§ What the task requires: From the line with "Example: PUT http://localhost:8080/api/employees/1" to the line with "INSERT INTO EMPLOYEES VALUES(4, '2018-12-12", retype every line exactly, including those two, and leave out the rest of the data below.

+--

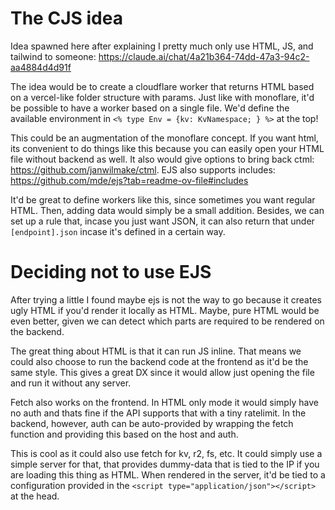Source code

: # The CJS idea

Idea spawned here after explaining I pretty much only use HTML, JS, and tailwind to someone: https://claude.ai/chat/4a21b364-74dd-47a3-94c2-aa4884d4d91f

The idea would be to create a cloudflare worker that returns HTML based on a vercel-like folder structure with params. Just like with monoflare, it'd be possible to have a worker based on a single file. We'd define the available environment in `<% type Env = {kv: KvNamespace; } %>` at the top!

This could be an augmentation of the monoflare concept. If you want html, its convenient to do things like this because you can easily open your HTML file without backend as well. It also would give options to bring back ctml: https://github.com/janwilmake/ctml. EJS also supports includes: https://github.com/mde/ejs?tab=readme-ov-file#includes

It'd be great to define workers like this, since sometimes you want regular HTML. Then, adding data would simply be a small addition. Besides, we can set up a rule that, incase you just want JSON, it can also return that under `[endpoint].json` incase it's defined in a certain way.

# Deciding not to use EJS

After trying a little I found maybe ejs is not the way to go because it creates ugly HTML if you'd render it locally as HTML. Maybe, pure HTML would be even better, given we can detect which parts are required to be rendered on the backend.

The great thing about HTML is that it can run JS inline. That means we could also choose to run the backend code at the frontend as it'd be the same style. This gives a great DX since it would allow just opening the file and run it without any server.

Fetch also works on the frontend. In HTML only mode it would simply have no auth and thats fine if the API supports that with a tiny ratelimit. In the backend, however, auth can be auto-provided by wrapping the fetch function and providing this based on the host and auth.

This is cool as it could also use fetch for kv, r2, fs, etc. It could simply use a simple server for that, that provides dummy-data that is tied to the IP if you are loading this thing as HTML. When rendered in the server, it'd be tied to a configuration provided in the `<script type="application/json"></script>` at the head.
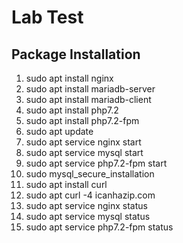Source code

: # Lab Test
## Package Installation
1. sudo apt install nginx
2. sudo apt install mariadb-server
3. sudo apt install mariadb-client
4. sudo apt install php7.2
5. sudo apt install php7.2-fpm 
6. sudo apt update 
7. sudo apt service nginx start
8. sudo apt service mysql start
9. sudo apt service php7.2-fpm start
10. sudo mysql_secure_installation
11. sudo apt install curl
12. sudo apt curl -4 icanhazip.com
13. sudo apt service nginx status
14. sudo apt service mysql status
15. sudo apt service php7.2-fpm status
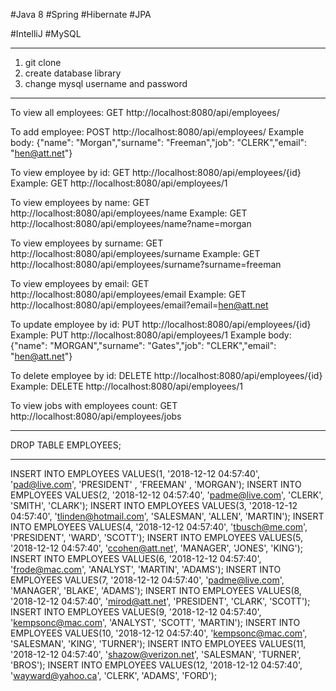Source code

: #Java 8 #Spring #Hibernate #JPA

#IntelliJ #MySQL

-------------------------------------------------------------------------------------------------------------

1. git clone
2. create database library
3. change mysql username and password

-------------------------------------------------------------------------------------------------------------

To view all employees:
GET http://localhost:8080/api/employees/

To add employee:
POST http://localhost:8080/api/employees/
Example body: {"name": "Morgan","surname": "Freeman","job": "CLERK","email": "hen@att.net"}

To view employee by id:
GET http://localhost:8080/api/employees/{id}
Example: GET http://localhost:8080/api/employees/1

To view employees by name:
GET http://localhost:8080/api/employees/name
Example: GET http://localhost:8080/api/employees/name?name=morgan

To view employees by surname:
GET http://localhost:8080/api/employees/surname
Example: GET http://localhost:8080/api/employees/surname?surname=freeman

To view employees by email:
GET http://localhost:8080/api/employees/email
Example: GET http://localhost:8080/api/employees/email?email=hen@att.net

To update employee by id:
PUT http://localhost:8080/api/employees/{id}
Example: PUT http://localhost:8080/api/employees/1
Example body: {"name": "MORGAN","surname": "Gates","job": "CLERK","email": "hen@att.net"}

To delete employee by id:
DELETE http://localhost:8080/api/employees/{id}
Example: DELETE http://localhost:8080/api/employees/1

To view jobs with employees count:
GET http://localhost:8080/api/employees/jobs


-------------------------------------------------------------------------------------------------------------

DROP TABLE EMPLOYEES;

-------------------------------------------------------------------------------------------------------------

INSERT INTO EMPLOYEES VALUES(1, '2018-12-12 04:57:40', 'pad@live.com', 'PRESIDENT' , 'FREEMAN' ,  'MORGAN');
INSERT INTO EMPLOYEES VALUES(2, '2018-12-12 04:57:40', 'padme@live.com', 'CLERK', 'SMITH',  'CLARK');
INSERT INTO EMPLOYEES VALUES(3, '2018-12-12 04:57:40',  'tlinden@hotmail.com', 'SALESMAN', 'ALLEN', 'MARTIN');
INSERT INTO EMPLOYEES VALUES(4, '2018-12-12 04:57:40',  'tbusch@me.com', 'PRESIDENT', 'WARD', 'SCOTT');
INSERT INTO EMPLOYEES VALUES(5, '2018-12-12 04:57:40',  'ccohen@att.net', 'MANAGER', 'JONES', 'KING');
INSERT INTO EMPLOYEES VALUES(6, '2018-12-12 04:57:40',  'frode@mac.com', 'ANALYST', 'MARTIN', 'ADAMS');
INSERT INTO EMPLOYEES VALUES(7, '2018-12-12 04:57:40',  'padme@live.com', 'MANAGER', 'BLAKE', 'ADAMS');
INSERT INTO EMPLOYEES VALUES(8, '2018-12-12 04:57:40',  'mirod@att.net', 'PRESIDENT', 'CLARK', 'SCOTT');
INSERT INTO EMPLOYEES VALUES(9, '2018-12-12 04:57:40',  'kempsonc@mac.com', 'ANALYST', 'SCOTT', 'MARTIN');
INSERT INTO EMPLOYEES VALUES(10, '2018-12-12 04:57:40',  'kempsonc@mac.com', 'SALESMAN', 'KING', 'TURNER');
INSERT INTO EMPLOYEES VALUES(11, '2018-12-12 04:57:40',  'shazow@verizon.net', 'SALESMAN', 'TURNER', 'BROS');
INSERT INTO EMPLOYEES VALUES(12, '2018-12-12 04:57:40',  'wayward@yahoo.ca', 'CLERK', 'ADAMS', 'FORD');

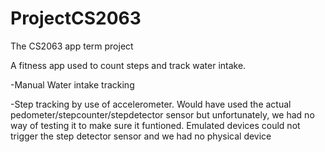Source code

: # ProjectCS2063
The CS2063 app term project

A fitness app used to count steps and track water intake.

-Manual Water intake tracking

-Step tracking by use of accelerometer. Would have used the actual pedometer/stepcounter/stepdetector sensor but unfortunately, we had no way of testing it to make sure it funtioned. Emulated devices could not trigger the step detector sensor and we had no physical device
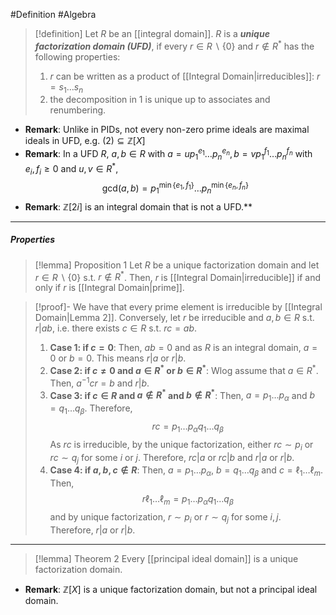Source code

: #Definition #Algebra 

> [!definition]
> Let $R$ be an [[integral domain]]. $R$ is a ***unique factorization domain (UFD)***, if every $r\in R\backslash\{ 0 \}$ and $r\notin R^{*}$ has the following properties:
> 1. $r$ can be written as a product of [[Integral Domain|irreducibles]]: $r=s_{1}\dots s_{n}$
> 2. the decomposition in 1 is unique up to associates and renumbering.
- **Remark**: Unlike in PIDs, not every non-zero prime ideals are maximal ideals in UFD, e.g. $(2)\subseteq \mathbb{Z}[X]$
- **Remark**: In a UFD $R$, $a,b\in R$ with $a=up_{1}^{e_{1}}\dots p_{n}^{e_{n}},b=vp_{1}^{f_{1}}\dots p_{n}^{f_{n}}$ with $e_{i},f_{i}\geq 0$ and $u,v\in R^{*}$, $$\text{gcd}(a,b)=p_{1}^{\min\{ e_{1},f_{1} \}}\dots p_{n}^{\min\{ e_{n},f_{n} \}}$$
- **Remark**: $\mathbb{Z}[2i]$ is an integral domain that is not a UFD.**
---
##### Properties
> [!lemma] Proposition 1
> Let $R$ be a unique factorization domain and let $r\in R \backslash\{ 0 \}$ s.t. $r\notin R^{*}$. Then, $r$ is [[Integral Domain|irreducible]] if and only if $r$ is [[Integral Domain|prime]].

> [!proof]-
> We have that every prime element is irreducible by [[Integral Domain|Lemma 2]]. Conversely, let $r$ be irreducible and $a,b\in R$ s.t. $r|ab$, i.e. there exists $c\in R$ s.t. $rc=ab$. 
> 1. **Case 1: if $c=0$**:
>    Then, $ab=0$ and as $R$ is an integral domain, $a=0$ or $b=0$. This means $r|a$ or $r|b$.
> 2. **Case 2: if $c\neq 0$ and $a\in R^{*}$ or $b\in R^{*}$**:
> Wlog assume that $a\in R^{*}$. Then, $a^{-1}cr=b$ and $r|b.$
> 3. **Case 3: if $c\in R$ and $a\not\in R^{*}$ and $b\not\in R^{*}$**:
>    Then, $a=p_{1}\dots p_{\alpha}$ and $b=q_{1}\dots q_{\beta}$. Therefore, $$rc=p_{1}\dots p_{\alpha}q_{1}\dots q_{\beta}$$As $rc$ is irreducible, by the unique factorization, either $rc\sim p_{i}$ or $rc\sim q_{j}$ for some $i$ or $j$. Therefore, $rc|a$ or $rc|b$ and $r|a$ or $r|b$.
> 4. **Case 4: if $a,b,c\not\in R$**:
>    Then, $a=p_{1}\dots p_{\alpha}$, $b=q_{1}\dots q_{\beta}$ and $c=\ell_{1}\dots \ell_{m}$. Then, $$r\ell_{1}\dots \ell_{m}=p_{1}\dots p_{\alpha}q_{1}\dots q_{\beta}$$and by unique factorization, $r\sim p_{i}$ or $r\sim q_{j}$ for some $i,j$. Therefore, $r|a$ or $r|b$.
---
> [!lemma] Theorem 2
> Every [[principal ideal domain]] is a unique factorization domain.

- **Remark**: $\mathbb{Z}[X]$ is a unique factorization domain, but not a principal ideal domain.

+--

§ Solution to this exercise:
Example: PUT http://localhost:8080/api/employees/1
Example body: {"name": "MORGAN","surname": "Gates","job": "CLERK","email": "hen@att.net"}

To delete employee by id:
DELETE http://localhost:8080/api/employees/{id}
Example: DELETE http://localhost:8080/api/employees/1

To view jobs with employees count:
GET http://localhost:8080/api/employees/jobs


-------------------------------------------------------------------------------------------------------------

DROP TABLE EMPLOYEES;

-------------------------------------------------------------------------------------------------------------

INSERT INTO EMPLOYEES VALUES(1, '2018-12-12 04:57:40', 'pad@live.com', 'PRESIDENT' , 'FREEMAN' ,  'MORGAN');
INSERT INTO EMPLOYEES VALUES(2, '2018-12-12 04:57:40', 'padme@live.com', 'CLERK', 'SMITH',  'CLARK');
INSERT INTO EMPLOYEES VALUES(3, '2018-12-12 04:57:40',  'tlinden@hotmail.com', 'SALESMAN', 'ALLEN', 'MARTIN');
INSERT INTO EMPLOYEES VALUES(4, '2018-12-12 04:57:40',  'tbusch@me.com', 'PRESIDENT', 'WARD', 'SCOTT');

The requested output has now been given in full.